> Required work
Show all lines below holding the string "SirAnuse".

*** Block opens ***

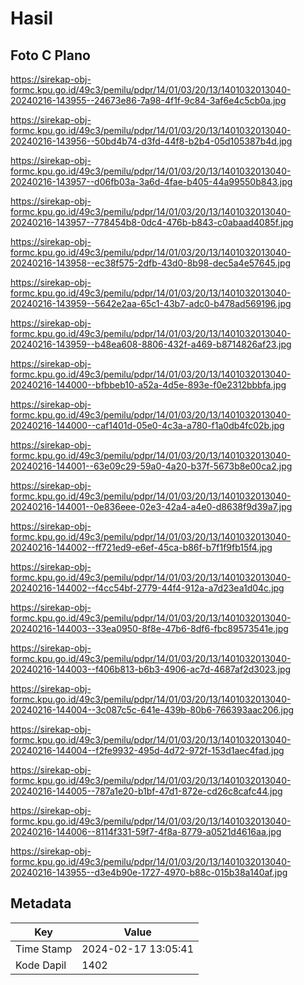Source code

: # Hasil

## Foto C Plano

https://sirekap-obj-formc.kpu.go.id/49c3/pemilu/pdpr/14/01/03/20/13/1401032013040-20240216-143955--24673e86-7a98-4f1f-9c84-3af6e4c5cb0a.jpg

https://sirekap-obj-formc.kpu.go.id/49c3/pemilu/pdpr/14/01/03/20/13/1401032013040-20240216-143956--50bd4b74-d3fd-44f8-b2b4-05d105387b4d.jpg

https://sirekap-obj-formc.kpu.go.id/49c3/pemilu/pdpr/14/01/03/20/13/1401032013040-20240216-143957--d06fb03a-3a6d-4fae-b405-44a99550b843.jpg

https://sirekap-obj-formc.kpu.go.id/49c3/pemilu/pdpr/14/01/03/20/13/1401032013040-20240216-143957--778454b8-0dc4-476b-b843-c0abaad4085f.jpg

https://sirekap-obj-formc.kpu.go.id/49c3/pemilu/pdpr/14/01/03/20/13/1401032013040-20240216-143958--ec38f575-2dfb-43d0-8b98-dec5a4e57645.jpg

https://sirekap-obj-formc.kpu.go.id/49c3/pemilu/pdpr/14/01/03/20/13/1401032013040-20240216-143959--5642e2aa-65c1-43b7-adc0-b478ad569196.jpg

https://sirekap-obj-formc.kpu.go.id/49c3/pemilu/pdpr/14/01/03/20/13/1401032013040-20240216-143959--b48ea608-8806-432f-a469-b8714826af23.jpg

https://sirekap-obj-formc.kpu.go.id/49c3/pemilu/pdpr/14/01/03/20/13/1401032013040-20240216-144000--bfbbeb10-a52a-4d5e-893e-f0e2312bbbfa.jpg

https://sirekap-obj-formc.kpu.go.id/49c3/pemilu/pdpr/14/01/03/20/13/1401032013040-20240216-144000--caf1401d-05e0-4c3a-a780-f1a0db4fc02b.jpg

https://sirekap-obj-formc.kpu.go.id/49c3/pemilu/pdpr/14/01/03/20/13/1401032013040-20240216-144001--63e09c29-59a0-4a20-b37f-5673b8e00ca2.jpg

https://sirekap-obj-formc.kpu.go.id/49c3/pemilu/pdpr/14/01/03/20/13/1401032013040-20240216-144001--0e836eee-02e3-42a4-a4e0-d8638f9d39a7.jpg

https://sirekap-obj-formc.kpu.go.id/49c3/pemilu/pdpr/14/01/03/20/13/1401032013040-20240216-144002--ff721ed9-e6ef-45ca-b86f-b7f1f9fb15f4.jpg

https://sirekap-obj-formc.kpu.go.id/49c3/pemilu/pdpr/14/01/03/20/13/1401032013040-20240216-144002--f4cc54bf-2779-44f4-912a-a7d23ea1d04c.jpg

https://sirekap-obj-formc.kpu.go.id/49c3/pemilu/pdpr/14/01/03/20/13/1401032013040-20240216-144003--33ea0950-8f8e-47b6-8df6-fbc89573541e.jpg

https://sirekap-obj-formc.kpu.go.id/49c3/pemilu/pdpr/14/01/03/20/13/1401032013040-20240216-144003--f406b813-b6b3-4906-ac7d-4687af2d3023.jpg

https://sirekap-obj-formc.kpu.go.id/49c3/pemilu/pdpr/14/01/03/20/13/1401032013040-20240216-144004--3c087c5c-641e-439b-80b6-766393aac206.jpg

https://sirekap-obj-formc.kpu.go.id/49c3/pemilu/pdpr/14/01/03/20/13/1401032013040-20240216-144004--f2fe9932-495d-4d72-972f-153d1aec4fad.jpg

https://sirekap-obj-formc.kpu.go.id/49c3/pemilu/pdpr/14/01/03/20/13/1401032013040-20240216-144005--787a1e20-b1bf-47d1-872e-cd26c8cafc44.jpg

https://sirekap-obj-formc.kpu.go.id/49c3/pemilu/pdpr/14/01/03/20/13/1401032013040-20240216-144006--8114f331-59f7-4f8a-8779-a0521d4616aa.jpg

https://sirekap-obj-formc.kpu.go.id/49c3/pemilu/pdpr/14/01/03/20/13/1401032013040-20240216-143955--d3e4b90e-1727-4970-b88c-015b38a140af.jpg


## Metadata

| Key        | Value               |
| ---------- | ------------------- |
| Time Stamp | 2024-02-17 13:05:41 |
| Kode Dapil | 1402                |



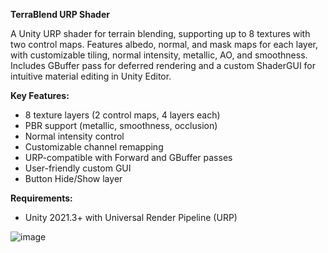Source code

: **TerraBlend URP Shader**

A Unity URP shader for terrain blending, supporting up to 8 textures with two control maps. Features albedo, normal, and mask maps for each layer, with customizable tiling, normal intensity, metallic, AO, and smoothness. Includes GBuffer pass for deferred rendering and a custom ShaderGUI for intuitive material editing in Unity Editor.

**Key Features:**
- 8 texture layers (2 control maps, 4 layers each)
- PBR support (metallic, smoothness, occlusion)
- Normal intensity control
- Customizable channel remapping
- URP-compatible with Forward and GBuffer passes
- User-friendly custom GUI
- Button Hide/Show layer

**Requirements:**
- Unity 2021.3+ with Universal Render Pipeline (URP)

![image](https://github.com/user-attachments/assets/a3a12ceb-73c7-4d7b-a509-bab3bd8db711)
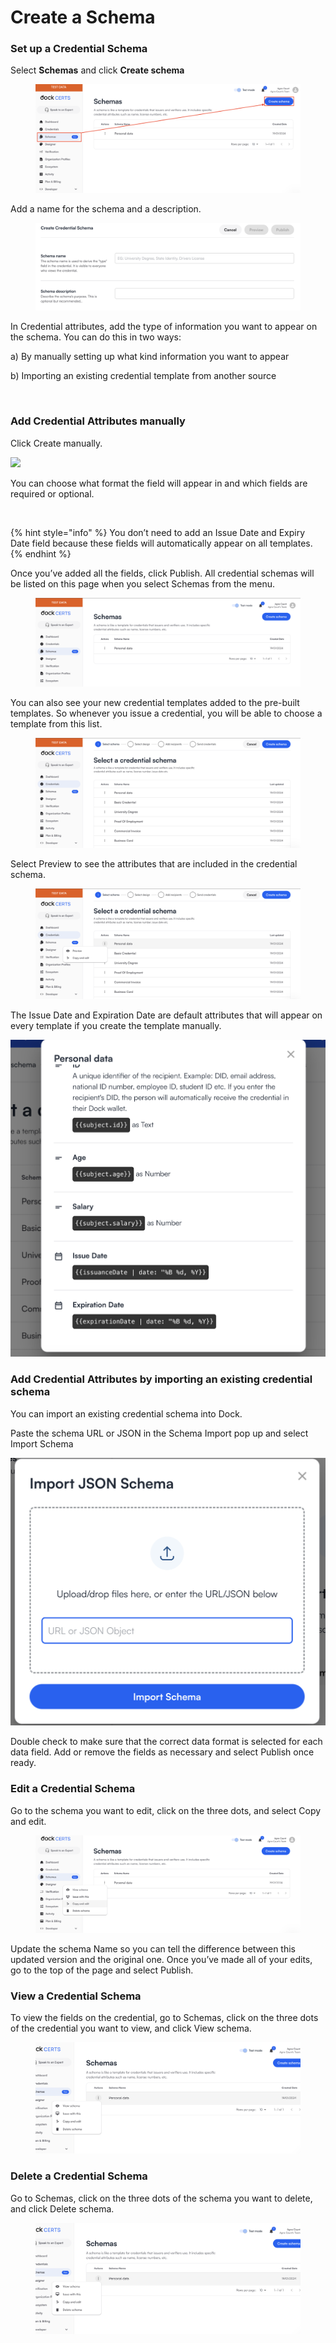 # Create a Schema

### Set up a Credential Schema  <a href="#h_0bf8dff5dc" id="h_0bf8dff5dc"></a>

Select **Schemas** and click **Create schema**

<figure><img src="../.gitbook/assets/Screenshot 2024-01-19 at 16.02.14.png" alt=""><figcaption></figcaption></figure>

Add a name for the schema and a description.&#x20;

<figure><img src="../.gitbook/assets/Screenshot 2024-01-19 at 16.04.35.png" alt=""><figcaption></figcaption></figure>

In Credential attributes, add the type of information you want to appear on the schema. You can do this in two ways:

a) By manually setting up what kind information you want to appear

b) Importing an existing credential template from another source

<figure><img src="https://downloads.intercomcdn.com/i/o/800461315/65abc4192bd133c968fbfc43/6431f2898c76935202fe74db_3-custom+verifiable+credential+attributes.jpeg" alt=""><figcaption></figcaption></figure>

### Add Credential Attributes manually <a href="#h_faa71c7067" id="h_faa71c7067"></a>

Click Create manually.

![](https://downloads.intercomcdn.com/i/o/800464123/6f1b15f7e4f0ca019984f74b/6431f2bf08ce44742be1746a\_4-custom+verifiable+credential+create+manually.png)

You can choose what format the field will appear in and which fields are required or optional.

<figure><img src="https://downloads.intercomcdn.com/i/o/800465718/1df8901096f862edc15e7992/6431f40b5544d794d95d68d2_6-custom+verifiable+credential+drop+down.png" alt=""><figcaption></figcaption></figure>

{% hint style="info" %}
You don’t need to add an Issue Date and Expiry Date field because these fields will automatically appear on all templates.
{% endhint %}

Once you’ve added all the fields, click Publish.  All credential schemas will be listed on this page when you select Schemas from the menu.

<figure><img src="../.gitbook/assets/Screenshot 2024-01-19 at 16.11.03.png" alt=""><figcaption></figcaption></figure>

You can also see your new credential templates added to the pre-built templates. So whenever you issue a credential, you will be able to choose a template from this list.

<figure><img src="../.gitbook/assets/Screenshot 2024-01-19 at 16.12.13.png" alt=""><figcaption></figcaption></figure>

Select Preview to see the attributes that are included in the credential schema.

<figure><img src="../.gitbook/assets/Screenshot 2024-01-19 at 16.12.42.png" alt=""><figcaption></figcaption></figure>

The Issue Date and Expiration Date are default attributes that will appear on every template if you create the template manually.

![](<../.gitbook/assets/Screenshot 2024-01-19 at 16.13.52.png>)

### Add Credential Attributes by importing an existing credential schema <a href="#h_b163952b0c" id="h_b163952b0c"></a>

You can import an existing credential schema into Dock.&#x20;

Paste the schema URL or JSON in the Schema Import pop up and select Import Schema

![](<../.gitbook/assets/Screenshot 2024-01-26 at 13.55.21.png>)

Double check to make sure that the correct data format is selected for each data field. Add or remove the fields as necessary and select Publish once ready.

### Edit a Credential Schema <a href="#h_4521818d05" id="h_4521818d05"></a>

Go to the schema you want to edit, click on the three dots, and select Copy and edit.

<figure><img src="../.gitbook/assets/Screenshot 2024-01-19 at 16.16.47.png" alt=""><figcaption></figcaption></figure>

Update the schema Name so you can tell the difference between this updated version and the original one. Once you’ve made all of your edits, go to the top of the page and select Publish.&#x20;

### View a Credential Schema <a href="#h_7b90f5840a" id="h_7b90f5840a"></a>

To view the fields on the credential, go to Schemas, click on the three dots of the credential you want to view, and click View schema.

<figure><img src="../.gitbook/assets/Screenshot 2024-01-19 at 16.19.11.png" alt=""><figcaption></figcaption></figure>

### Delete a Credential Schema <a href="#h_b89d37d495" id="h_b89d37d495"></a>

Go to Schemas, click on the three dots of the schema you want to delete, and click Delete schema.

<figure><img src="../.gitbook/assets/Screenshot 2024-01-19 at 16.19.11 (1).png" alt=""><figcaption></figcaption></figure>
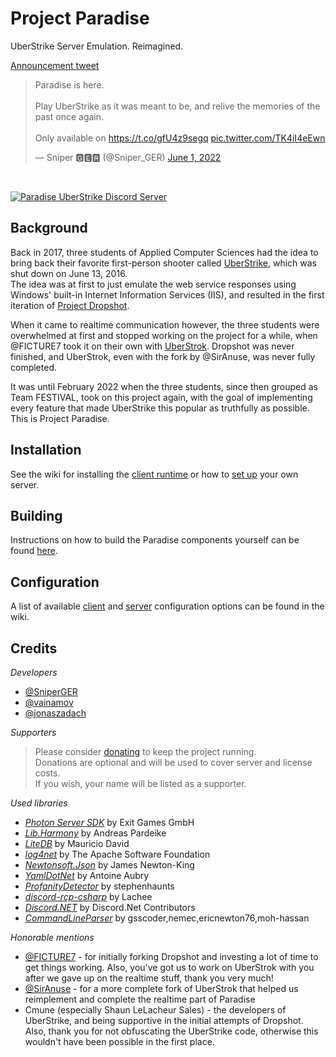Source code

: # Project Paradise
UberStrike Server Emulation. Reimagined.

[Announcement tweet](https://twitter.com/Sniper_GER/status/1532027810792996864)
<blockquote class="twitter-tweet" data-dnt="true"><p lang="en" dir="ltr">Paradise is here.<br><br>Play UberStrike as it was meant to be, and relive the memories of the past once again.<br><br>Only available on <a href="https://t.co/gfU4z9segq">https://t.co/gfU4z9segq</a> <a href="https://t.co/TK4iI4eEwn">pic.twitter.com/TK4iI4eEwn</a></p>&mdash; Sniper 🅶🅴🆁 (@Sniper_GER) <a href="https://twitter.com/Sniper_GER/status/1532027810792996864?ref_src=twsrc%5Etfw">June 1, 2022</a></blockquote>

<br >

[![Paradise UberStrike Discord Server](https://discordapp.com/api/guilds/1071142989579178116/widget.png?style=banner2)](https://discord.gg/5PSspzWTCJ)

## Background
Back in 2017, three students of Applied Computer Sciences had the idea to bring back their favorite first-person shooter called [UberStrike](https://steamdb.info/app/291210), which was shut down on June 13, 2016.  
The idea was at first to just emulate the web service responses using Windows' built-in Internet Information Services (IIS), and resulted in the first iteration of [Project Dropshot](https://github.com/festivaldev/dropshot).

When it came to realtime communication however, the three students were overwhelmed at first and stopped working on the project for a while, when @FICTURE7 took it on their own with [UberStrok](https://github.com/FICTURE7/UberStrok). Dropshot was never finished, and UberStrok, even with the fork by @SirAnuse, was never fully completed.

It was until February 2022 when the three students, since then grouped as Team FESTIVAL, took on this project again, with the goal of implementing every feature that made UberStrike this popular as truthfully as possible. This is Project Paradise.

## Installation
See the wiki for installing the [client runtime](https://github.com/festivaldev/Paradise/wiki/Installation-Client) or how to [set up](https://github.com/festivaldev/Paradise/wiki/Installation-Server) your own server.

## Building
Instructions on how to build the Paradise components yourself can be found [here](https://github.com/festivaldev/Paradise/wiki/Building).

## Configuration
A list of available [client](https://github.com/festivaldev/Paradise/wiki/Configuration-Client) and [server](https://github.com/festivaldev/Paradise/wiki/Configuration-Server) configuration options can be found in the wiki.

## Credits
_Developers_
* [@SniperGER](https://github.com/SniperGER)
* [@vainamov](https://github.com/vainamov)
* [@jonaszadach](https://github.com/jonaszadach)

_Supporters_  
> Please consider [donating](https://paypal.me/SniperGER) to keep the project running.  
Donations are optional and will be used to cover server and license costs.  
If you wish, your name will be listed as a supporter.  

_Used libraries_
* _[Photon Server SDK](https://www.photonengine.com/sdks#server-sdkserverserver)_ by Exit Games GmbH
* _[Lib.Harmony](https://github.com/pardeike/Harmony)_ by Andreas Pardeike
* _[LiteDB](https://github.com/mbdavid/LiteDB)_ by Mauricio David
* _[log4net](https://github.com/apache/logging-log4net/)_ by The Apache Software Foundation
* _[Newtonsoft.Json](https://github.com/JamesNK/Newtonsoft.Json)_ by James Newton-King
* _[YamlDotNet](https://github.com/aaubry/YamlDotNet)_ by Antoine Aubry
* _[ProfanityDetector](https://github.com/stephenhaunts/ProfanityDetector)_ by stephenhaunts
* _[discord-rcp-csharp](https://github.com/Lachee/discord-rpc-csharp)_ by Lachee
* _[Discord.NET](https://github.com/discord-net/Discord.Net)_ by Discord.Net Contributors
* _[CommandLineParser](https://github.com/commandlineparser/commandline)_ by gsscoder,nemec,ericnewton76,moh-hassan

_Honorable mentions_
* [@FICTURE7](https://github.com/FICTURE7) - for initially forking Dropshot and investing a lot of time to get things working. Also, you've got us to work on UberStrok with you after we gave up on the realtime stuff, thank you very much!
* [@SirAnuse](https://github.com/SirAnuse) - for a more complete fork of UberStrok that helped us reimplement and complete the realtime part of Paradise
* Cmune (especially Shaun LeLacheur Sales) - the developers of UberStrike, and being supportive in the initial attempts of Dropshot. Also, thank you for not obfuscating the UberStrike code, otherwise this wouldn't have been possible in the first place.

*** Block closes ***

> Exercise response
When it came to realtime communication however, the three students were overwhelmed at first and stopped working on the project for a while, when @FICTURE7 took it on their own with [UberStrok](https://github.com/FICTURE7/UberStrok). Dropshot was never finished, and UberStrok, even with the fork by @SirAnuse, was never fully completed.
* [@SirAnuse](https://github.com/SirAnuse) - for a more complete fork of UberStrok that helped us reimplement and complete the realtime part of Paradise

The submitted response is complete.